Quant aux épargnants, c’est plus nuancé. D’abord, il y a des comptes bancaires à terme qui donnent environ le même rendement net que le bon d’État. Renseignez-vous et vous verrez que c’est possible. L’autre alternative au bon d’État, c’est une obligation d’un État solide comme la Belgique, la France ou l’Allemagne. L’avantage, c’est que ces obligations offrent des rendements plus ou moins similaires, mais sur des durées plus longues qu’un an, souvent 4 ou 5 ans. Car il faut le rappeler le bon d’Etat n’a qu’une durée d’un an et après, ben, si les taux d’intérêt ont baissé, ce qui est la thèse actuelle, il faudra bien se contenter d’un rendement plus faible que l’actuel 2,8% net. D’où l’intérêt de sécuriser ce rendement sur quelques années.

Il y a même moyen d’avoir un rendement plus élevé avec des obligations d’État américaines, mais il y a évidemment le risque de change qui peut impacter votre rendement, mais pour l’heure, les prévisions sont plutôt positives pour le dollar.

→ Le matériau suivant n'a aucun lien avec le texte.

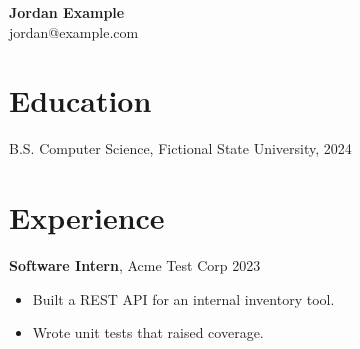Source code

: \documentclass[10pt]{article}
\begin{document}
\begin{center}{\Large \textbf{Jordan Example}}\\ jordan@example.com\end{center}
\section*{Education}
B.S. Computer Science, Fictional State University, 2024
\section*{Experience}
\textbf{Software Intern}, Acme Test Corp \hfill 2023
\begin{itemize}
  \item Built a REST API for an internal inventory tool.
  \item Wrote unit tests that raised coverage.
\end{itemize}
\end{document}
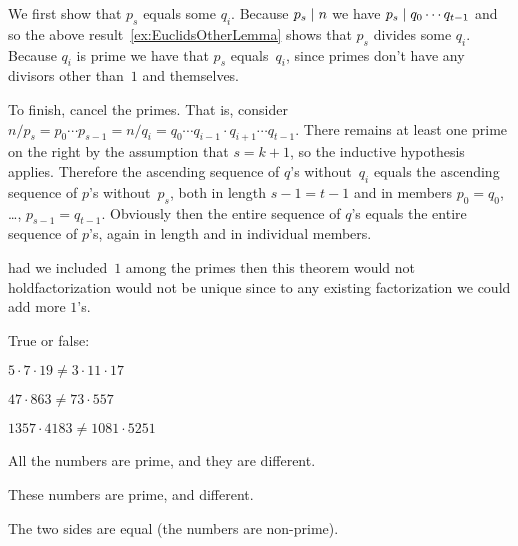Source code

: \documentclass{ibl}  %
\begin{document}
\begin{problem}
\begin{exes}
\begin{answer}
  We first show that $p_s$ equals some $q_i$.
  Because $p_s\mid n$ we have $p_s\mid q_0\cdots q_{t-1}$ and so
  the above result~\ref{ex:EuclidsOtherLemma} shows that
  $p_s$ divides some $q_i$.
  Because $q_i$ is prime we have that $p_s$ equals~$q_i$,
  since primes don't have any divisors other than~$1$ and themselves.

  To finish, cancel the primes.
  That is, consider 
  $n/p_s=p_0\cdots p_{s-1}=n/q_i=q_0\cdots q_{i-1}\cdot q_{i+1}\cdots q_{t-1}$.
  There remains at least one prime on the right by the assumption that 
  $s=k+1$, so the inductive hypothesis applies. 
  Therefore
  the ascending sequence of $q$'s without~$q_i$ 
  equals the ascending sequence of $p$'s without~$p_s$,
  both in length $s-1=t-1$ and in members 
  $p_0=q_0$, \ldots, $p_{s-1}=q_{t-1}$. 
  Obviously then the entire sequence of $q$'s equals the entire sequence of
  $p$'s, again in length and in individual members.   
\end{answer}
\end{exes}
\end{problem}

\noindent\remark had we
included~$1$ among the primes then this theorem would not
hold\Dash factorization would not be unique\Dash 
since to any existing factorization we could add more $1$'s.

\begin{problem}[\midlength] 
True or false:
\begin{items}
\item $5\cdot 7\cdot 19\neq 3\cdot 11\cdot 17$
\item $47\cdot 863\neq 73\cdot 557$
\item $1357\cdot 4183\neq 1081\cdot 5251$ %
\end{items}
\begin{answer}
\begin{items}
\item All the numbers are prime, and they are different.
\item These numbers are prime, and different.
\item The two sides are equal (the numbers are non-prime).     
\end{items}
\end{answer}
\end{problem}

\end{document}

En résumé, les Belges qui ont mis une partie de leur épargne dans ce bon d’État n’ont pas fait une mauvaise affaire, mais il y a moyen de faire un peu mieux et, cerise sur le gâteau, pendant plusieurs années et sans risque.

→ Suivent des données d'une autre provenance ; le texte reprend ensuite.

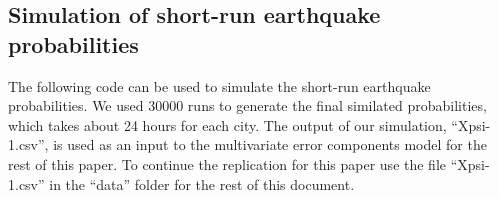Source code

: \documentclass[
]{article}
\begin{document}
\hypertarget{simulation-of-short-run-earthquake-probabilities}{%
\subsection{Simulation of short-run earthquake
probabilities}\label{simulation-of-short-run-earthquake-probabilities}}

The following code can be used to simulate the short-run earthquake
probabilities. We used 30000 runs to generate the final similated
probabilities, which takes about 24 hours for each city. The output of
our simulation, ``Xpsi-1.csv'', is used as an input to the multivariate
error components model for the rest of this paper. To continue the
replication for this paper use the file ``Xpsi-1.csv'' in the ``data''
folder for the rest of this document.
\end{document}
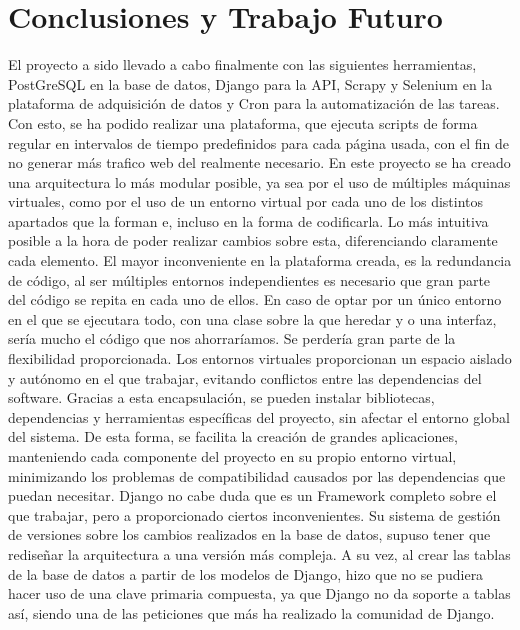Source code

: \chapter[Conclusiones y Trabajo Futuro]{Conclusiones y Trabajo Futuro}
\label{Chap6}

El proyecto a sido llevado a cabo finalmente con las siguientes herramientas, PostGreSQL en la base de datos, Django para la API, Scrapy y Selenium en la plataforma de adquisición de datos y Cron para la automatización de las tareas. Con esto, se ha podido realizar una plataforma, que ejecuta scripts de forma regular en intervalos de tiempo predefinidos para cada página usada, con el fin de no generar más trafico web del realmente necesario.\newline
\newline
En este proyecto se ha creado una arquitectura lo más modular posible, ya sea por el uso de múltiples máquinas virtuales, como por el uso de un entorno virtual por cada uno de los distintos apartados que la forman e, incluso en la forma de codificarla. Lo más intuitiva posible a la hora de poder realizar cambios sobre esta, diferenciando claramente cada elemento.\newline
\newline
El mayor inconveniente en la plataforma creada, es la redundancia de código, al ser múltiples entornos independientes es necesario que gran parte del código se repita en cada uno de ellos. En caso de optar por un único entorno en el que se ejecutara todo, con una clase sobre la que heredar y o una interfaz, sería mucho el código que nos ahorraríamos. Se perdería gran parte de la flexibilidad proporcionada.\newline
\newline
Los entornos virtuales proporcionan un espacio aislado y autónomo en el que trabajar, evitando conflictos entre las dependencias del software. Gracias a esta encapsulación, se pueden instalar bibliotecas, dependencias y herramientas específicas del proyecto, sin afectar el entorno global del sistema. De esta forma, se facilita la creación de grandes aplicaciones, manteniendo cada componente del proyecto en su propio entorno virtual, minimizando los problemas de compatibilidad causados por las dependencias que puedan necesitar.\newline
\newline
Django no cabe duda que es un Framework completo sobre el que trabajar, pero a proporcionado ciertos inconvenientes. Su sistema de gestión de versiones sobre los cambios realizados en la base de datos, supuso tener que rediseñar la arquitectura a una versión más compleja. A su vez, al crear las tablas de la base de datos a partir de los modelos de Django, hizo que no se pudiera hacer uso de una clave primaria compuesta, ya que Django no da soporte a tablas así, siendo una de las peticiones que más ha realizado la comunidad de Django.\newline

L’autre remarque qui m’a sauté à l’esprit, c’est que le montant moyen souscrit par les Belges pour ce fameux bon d’État est de 34.000 euros ! C’est quand même pas mal pour un pays qu’on dit perclus de dette. Cela accrédite la thèse que l’État belge est pauvre, mais que ces citoyens sont riches. Mais c’est à nuancer. En effet, quand on sait que sur les 300 milliards d’euros qui dorment sur les livrets d’épargne, 50% de ces 300 milliards d’euros sont détenus par 12% des Belges. Cela me fait dire qu’en réalité, cette ruée sur le bon d’État – surtout au vu du montant moyen de 34.000 euros – est le fait d’une petite frange aisée de la population.

Et ce qui est aussi dommage, décidément on va me cataloguer de râleur à la fin de cette chronique, c’est que tout cet argent récolté (les fameux 16 milliards)  vont vers de la dette publique, alors que cet argent aurait mieux fait d’être dirigé vers les entreprises et donc vers l’innovation. Mais bon, le succès n’aurait pas été le même, car le Belge déteste le risque et cela n’aurait pas marché sans un grand incitant fiscal. Mais comme les caisses de l’État sont vides, le bonus fiscal n’aurait quand même pas pu être mis en place…

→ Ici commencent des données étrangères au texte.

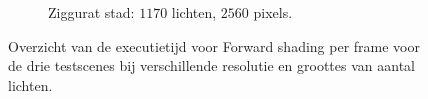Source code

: \begin{figure}[t]
\begin{adjustbox}{minipage=\textwidth, scale=0.6}
\begin{subfigure}[b]{0.83\textwidth}
      \label{fig:ts-frames-forward:city-low}
    \end{subfigure}
  \end{adjustbox} %
  \begin{adjustbox}{minipage=\textwidth, scale=0.6}
    \begin{subfigure}[b]{0.83\textwidth}
      \centering
      \def\svgwidth{\textwidth}
      
      \caption{Ziggurat stad: $1170$ lichten, $2560$ pixels.}
      \label{fig:ts-frames-forward:city-high}
    \end{subfigure}
  \end{adjustbox}
  \caption{Overzicht van de executietijd voor Forward shading per frame voor de
           drie testscenes bij verschillende resolutie en groottes van aantal
           lichten.}
  \label{fig:hs-exec-frames-forward}
\end{figure}

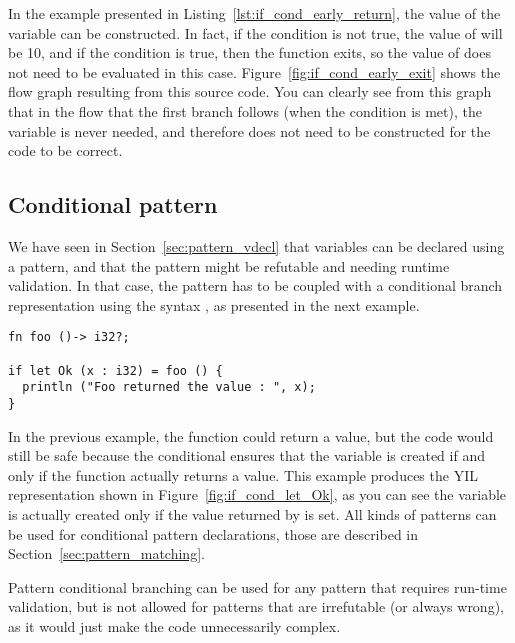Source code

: In the example presented in Listing~\ref{lst:if_cond_early_return}, the value of
the variable  can be constructed. In fact, if the condition is not
true, the value of  will be 10, and if the condition is true, then the
function exits, so the value of  does not need to be evaluated in this
case. Figure~\ref{fig:if_cond_early_exit} shows the flow graph resulting from
this source code. You can clearly see from this graph that in the flow that the
first branch follows (when the condition is met), the variable  is
never needed, and therefore does not need to be constructed for the code to be
correct.


\subsection {Conditional pattern}
\label{sec:cond_pattern}

We have seen in Section~\ref{sec:pattern_vdecl} that variables can be declared
using a pattern, and that the pattern might be refutable and needing runtime
validation. In that case, the pattern has to be coupled with a conditional
branch representation using the syntax , as
presented in the next example.



\begin{lstlisting}[style=coloredverbatim, label=lst:if_cond_let_Ok, caption=Example of conditional pattern]
fn foo ()-> i32?;

if let Ok (x : i32) = foo () {
  println ("Foo returned the value : ", x);
}
\end{lstlisting}

In the previous example, the function  could return a 
value, but the code would still be safe because the conditional ensures that the
variable  is created if and only if the function actually returns a
value. This example produces the YIL representation shown in
Figure~\ref{fig:if_cond_let_Ok}, as you can see the variable  is
actually created only if the value returned by  is set. All kinds of
patterns can be used for conditional pattern declarations, those are described
in Section~\ref{sec:pattern_matching}.


Pattern conditional branching can be used for any pattern that requires run-time
validation, but is not allowed for patterns that are irrefutable (or always
wrong), as it would just make the code unnecessarily complex.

Donc, en résumé, et sans doute de manière injuste, je dirai que le seul et vrai gagnant de ce fameux bon d’Etat, c’est le ministre des Finances qui vient de sauver sa carrière politique après le flop monumental de sa réforme fiscale. Nous avons tous sauvé le soldat Vincent Van Peteghem, c’était notre BA collective de l’année.